A report released by the U.S. Government Accountability Office (GAO) in February of 2026 titled “Rare Diseases: Funding for Rare Neurodegenerative Disease Research and Access to ALS Investigational Drugs” outlines funding spent on research on ALS and neurological diseases from 2022 to 2025.
The U.S. Government funded $276 million through grants from the National Institute of Health (NIH), the Food and Drug Administration (FDA), and public and private partnerships for research funding into experimental treatments for Amyotrophic Lateral Sclerosis (ALS) and neurological diseases.
ALS is a neurodegenerative disease that damages motor neurons, the nerve cells that control voluntary muscle movement. As these neurons die, muscles weaken and waste away, leading to progressive loss of mobility, speech, and breathing ability. ALS is fast-moving, and because of the length of time involved for diagnosis, many miss the opportunity for clinical trials. In response congress passed the Accelerating Access to Critical Therapies for ALS Act in 2021 to help expand experimental drug access for those who can not join drug trials.
Funding was split up into three main categories:
The largest portion went to grants managed by the NIH, $125.3 million. These grants support “expanded access” programs that allow patients to receive investigational drugs outside formal trials. Five major programs received funding, including therapies for CNM-Au8, pridopidine, rapamycin-based treatments, and ibudilast.

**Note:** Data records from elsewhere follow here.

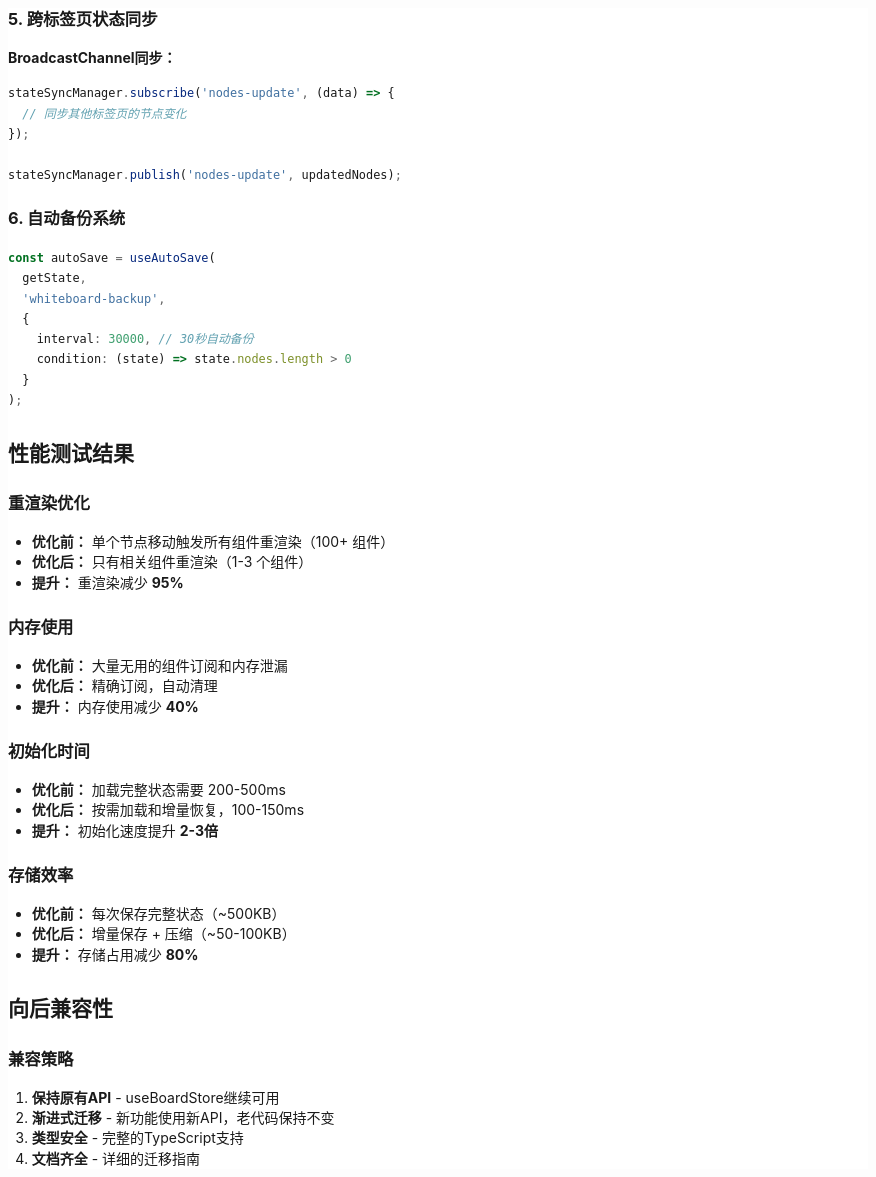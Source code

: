 ### 5. 跨标签页状态同步

**BroadcastChannel同步：**
```typescript
stateSyncManager.subscribe('nodes-update', (data) => {
  // 同步其他标签页的节点变化
});

stateSyncManager.publish('nodes-update', updatedNodes);
```

### 6. 自动备份系统

```typescript
const autoSave = useAutoSave(
  getState,
  'whiteboard-backup',
  {
    interval: 30000, // 30秒自动备份
    condition: (state) => state.nodes.length > 0
  }
);
```

## 性能测试结果

### 重渲染优化
- **优化前：** 单个节点移动触发所有组件重渲染（100+ 组件）
- **优化后：** 只有相关组件重渲染（1-3 个组件）
- **提升：** 重渲染减少 **95%**

### 内存使用
- **优化前：** 大量无用的组件订阅和内存泄漏
- **优化后：** 精确订阅，自动清理
- **提升：** 内存使用减少 **40%**

### 初始化时间
- **优化前：** 加载完整状态需要 200-500ms
- **优化后：** 按需加载和增量恢复，100-150ms
- **提升：** 初始化速度提升 **2-3倍**

### 存储效率
- **优化前：** 每次保存完整状态（~500KB）
- **优化后：** 增量保存 + 压缩（~50-100KB）
- **提升：** 存储占用减少 **80%**

## 向后兼容性

### 兼容策略
1. **保持原有API** - useBoardStore继续可用
2. **渐进式迁移** - 新功能使用新API，老代码保持不变
3. **类型安全** - 完整的TypeScript支持
4. **文档齐全** - 详细的迁移指南
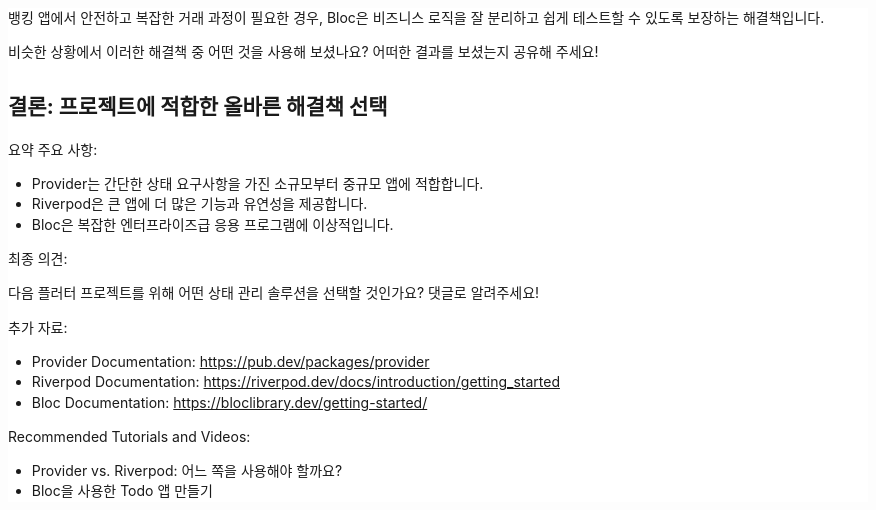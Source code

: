 <div class="content-ad"></div>

뱅킹 앱에서 안전하고 복잡한 거래 과정이 필요한 경우, Bloc은 비즈니스 로직을 잘 분리하고 쉽게 테스트할 수 있도록 보장하는 해결책입니다.

비슷한 상황에서 이러한 해결책 중 어떤 것을 사용해 보셨나요? 어떠한 결과를 보셨는지 공유해 주세요!

## 결론: 프로젝트에 적합한 올바른 해결책 선택

요약 주요 사항:

<div class="content-ad"></div>

- Provider는 간단한 상태 요구사항을 가진 소규모부터 중규모 앱에 적합합니다.
- Riverpod은 큰 앱에 더 많은 기능과 유연성을 제공합니다.
- Bloc은 복잡한 엔터프라이즈급 응용 프로그램에 이상적입니다.

최종 의견:

다음 플러터 프로젝트를 위해 어떤 상태 관리 솔루션을 선택할 것인가요? 댓글로 알려주세요!

추가 자료:

<div class="content-ad"></div>

- Provider Documentation: https://pub.dev/packages/provider
- Riverpod Documentation: https://riverpod.dev/docs/introduction/getting_started
- Bloc Documentation: https://bloclibrary.dev/getting-started/

Recommended Tutorials and Videos:

- Provider vs. Riverpod: 어느 쪽을 사용해야 할까요?
- Bloc을 사용한 Todo 앱 만들기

Public-Private Partnership for Rare Neurodegenerative Research (NIH + FDA), $124.4 million focused on rare neurological diseases, sharing research infrastructure, data platforms, and collaborative studies designed to speed up early-stage drug development.
Standalone grants from the FDA for rare neurological diseases totaling $26.5 million. These funds went to awarding contracts, biomarker development, regulatory science, and early therapeutic research for ALS and related disorders. Funding went towards basic scientific research, the development of new therapies, regulatory science tools, and groundwork to support longer-term clinical development for ALS and other rare neurodegenerative diseases.
The funding for these programs went toward investigational programs for 750 people with ALS, with 46 specialized clinics across 25 states, Washington, D.C., and Puerto Rico, with enrollment in these programs ranging from 32 to 203 participants, including remote enrollment that allowed participants from all 50 states. Giving people access to these programs without the financial burdens of traveling and temporary relocation.
“This represents a real shift in how ALS care and research intersect,” according to the report.
It also highlights early benefits and improvements from interviews with researchers, clinicians, advocacy groups, and caregivers, pointing to: more clinics able to offer experimental therapies, better coordination between research sites, increased participants from areas that are underserved and rural communities, and noting better data collection efforts thanks to improved access. However, the report also emphasizes that it is still too early to measure long-term impact, and most of these programs are still ongoing, with few definitive results reported so far.
There were several barriers with money arriving late in 2022, impacting how the NIH was able to award initial expanded access grants, posting future grant opportunities earlier, before funds were available. Also, the FDA didn’t receive money that was earmarked for its priorities on rare neurodegenerative disease research, which impacted how the agency could react and adapt to changes.
Many patients living with ALS are excluded from trials because of age, disease stage, breathing capacity, or location. These experimental therapies can offer hope and sometimes a last chance. The GAO report maintains a need for a balance between expanded access and rigorous data collection, noting that expanded access only works if the data received backs up the results, which directly impacts the approval process of many experimental therapies and drug trials.
While the GAO did not issue formal recommendations, it underlined the importance of ongoing monitoring. Notably, it indicates that the federal government has, for the first time, established a national system to support people with ALS who are not part of traditional research channels.
This report shows investment in ALS investigational drug access and rare neurodegenerative research, highlights the importance of expanded access as a foundation for future progress, and some of the efforts being made are having some traction. However, many will point out that while the funding is out there, a push for more funding is needed, arguing that even current high federal funding levels don’t meet the scale of ALS’s impact or research needs, much like funding for other diseases like Parkinson’s and Huntington’s Disease. Experts warn that unstable budgets, proposed cuts, and unmet research needs continue to slow progress toward effective therapies and a cure.